Dan apa yang mereka inginkan itu memang oleh Allah SWT sudah diberikan, yaitu dengan cara diberi kemenangan sementara di awal peperangan. Dan nampak banyak dari mereka yang sudah saling berlomba mengumpulkan harta rampasan perang. Pemandangan ini pun nampak menggoda para pemanah yang ditempat oleh Nabi SAW di atas bukit. Sebagian besar mereka tergiur juga untuk ikut serta rebutan harta rampasan perang, lalu mereka pun meninggalkan posnya masing-masing.
Kali ini mereka semua malah kena batunya. Sebab sibuknya mereka saling berlomba mengumpulkan harta rampasan perang menyebabkan mereka lengah, pertahanan mereka khususnya di bagian belakang jadi terbuka dan menganga. Dan kemudian kita sudah tahu apa yang kemudian terjadi.
Mujahidin dan Motivasi Masing-masing
Meskipun Allah SWT memuji orang yang berjihad di jalannya, termasuk mereka yang ikut dalam Perang Badar, namun ketika bicara Perang Uhud, nampaknya kasusnya berbeda lagi. Dalam Perang Uhud ini nampaknya sudah ada unsur-unsur orang munafik yang motivasi perangnya tidak sesuai motivasi mereka yang ikut dalam Perang Badar setahun sebelumnya.
Dan keberadaan mereka sedikit banyak ikut menjadi penyebab kekalahan. Dalam hal ini yang jadi titik masalah adalah ketika mereka punya niat utama bukan untuk mendapatkan pahala akhirat, tetapi niatnya lebih dominan ingin mendapatkan harta rampasan perang. Lalu justru mereka kena batunya begitu mereka sibuk mengumpulkan harta.
Fakhruddin Ar-Razi dalam Mafatih Al-Ghaib menuliskan sebuah hadis riwayat Abu Hurairah, terkait dengan orang yang ikut dalam jihad fi sabillah, tetapi akhirnya tidak masuk surga tapi malah masuk neraka. Kesalahannya karena niat jihadnya bukan karena Allah, melainkan karena riya’ ingin dipuji orang.

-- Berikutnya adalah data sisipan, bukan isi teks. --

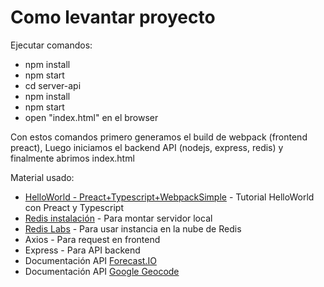 # Como levantar proyecto

Ejecutar comandos: 
- npm install
- npm start
- cd server-api
- npm install
- npm start
- open "index.html" en el browser

Con estos comandos primero generamos el build de webpack (frontend preact),
Luego iniciamos el backend API (nodejs, express, redis)
y finalmente abrimos index.html


Material usado:
- [HelloWorld - Preact+Typescript+WebpackSimple](https://medium.com/@shakyShane/hello-world-with-preact-jsx-typescript-6d70cf2ebf01) - Tutorial HelloWorld con Preact y Typescript
- [Redis instalación](https://github.com/MSOpenTech/redis/releases) - Para montar servidor local
- [Redis Labs](https://redislabs.com)  - Para usar instancia en la nube de Redis
- Axios - Para request en frontend
- Express - Para API backend
- Documentación API [Forecast.IO](https://darksky.net/dev/docs)
- Documentación API [Google Geocode](https://developers.google.com/maps/documentation/geocoding/start)
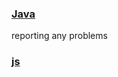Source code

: 

### [Java](https://github.com/onecompiler/community/issues)
reporting any problems


### [js](https://github.com/onecompiler/community/discussions)
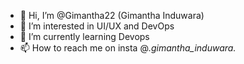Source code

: - 👋 Hi, I’m @Gimantha22 (Gimantha Induwara)
- 👀 I’m interested in UI/UX and DevOps
- 🌱 I’m currently learning Devops
- 📫 How to reach me on insta @_.gimantha_induwara._
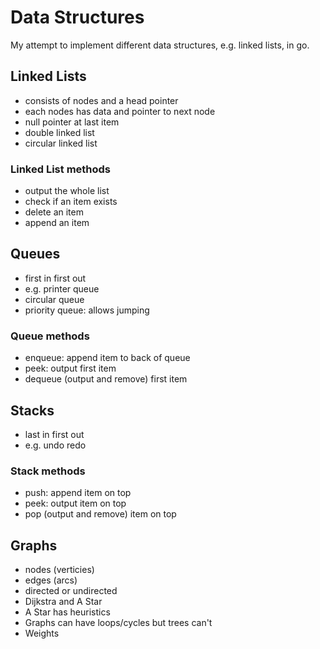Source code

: # Data Structures

My attempt to implement different data structures, e.g. linked lists, in go.

## Linked Lists

- consists of nodes and a head pointer
- each nodes has data and pointer to next node
- null pointer at last item
- double linked list
- circular linked list

### Linked List methods

- output the whole list
- check if an item exists
- delete an item
- append an item

## Queues

- first in first out
- e.g. printer queue
- circular queue
- priority queue: allows jumping

### Queue methods

- enqueue: append item to back of queue
- peek: output first item
- dequeue (output and remove) first item

## Stacks

- last in first out
- e.g. undo redo

### Stack methods

- push: append item on top
- peek: output item on top
- pop (output and remove) item on top

## Graphs

- nodes (verticies)
- edges (arcs)
- directed or undirected
- Dijkstra and A Star
- A Star has heuristics
- Graphs can have loops/cycles but trees can't
- Weights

Allah SWT di hari kiamat berfirman kepada mereka yang ikut dalam jihad fi sabilillah,”Apa motivasi kamu ikut perang?”. Ada yang menjawab,”Aku diperintah berjihad di jalan-Mu, maka Aku ikut perang hingga terbunuh”. Allah SWT menjawab,”Kamu bohong, sebenarnya tujuanmu ikut perang biar dibilang orang sudah ikut perang. Dan memang dikatakan seperti itu. Maka Allah masukkan orang itu ke dalam neraka.
وَمَنْ يُرِدْ ثَوَابَ الْآخِرَةِ نُؤْتِهِ مِنْهَا
Rasanya penggalan ini tidak perlu lagi kita jabarkan makna per katanya, karena sama persis dengan penggalan sebelumnya. Yang berbeda hanya pada kata tsawabaal-akhirati (ثَوَابَ الْآخِرَةِ) yang artinya adalah balasan di akhirat.
Tentu saja Allah SWT pasti akan memberikan balasan kepada mereka yang tujuan perangnya untuk mendapatkan pahala di akhirat, yaitu berupa surga dan keutamaan mati syahid, dimana masuk surganya tanpa harus melewati gerbang pemeriksaan amal.
وَسَنَجْزِي الشَّاكِرِينَ
Penggalan yang menjadi penutup ayat ini amat mirip dengan penutup pada ayat sebelumnya, yaitu Allah SWT memberi balasan kepada orang yang bersyukur. Namun redaksinya sedikit berbeda. Perhatikan redaksi teksnya pada ayat sebelumnya :
وَسَيَجْزِي اللَّهُ الشَّاكِرِينَ
Dan Allah akan memberi balasan kepada mereka yang bersyukur.
Sekarang bandingkan dengan redaksi ayat ini :
وَسَنَجْزِي الشَّاكِرِينَ
Dan Kami akan memberi balasan kepada mereka yang bersyukur.
Bedanya hanya pada dhamirnya, di ayat sebelumnya dhamirnya dia yaitu Allah. Lafazh Allahnya disebutkan secara eksplisit. Sedangkan di ayat berikutnya, justru Allah SWT menggunakan kata ganti orang pertama yaitu Kami.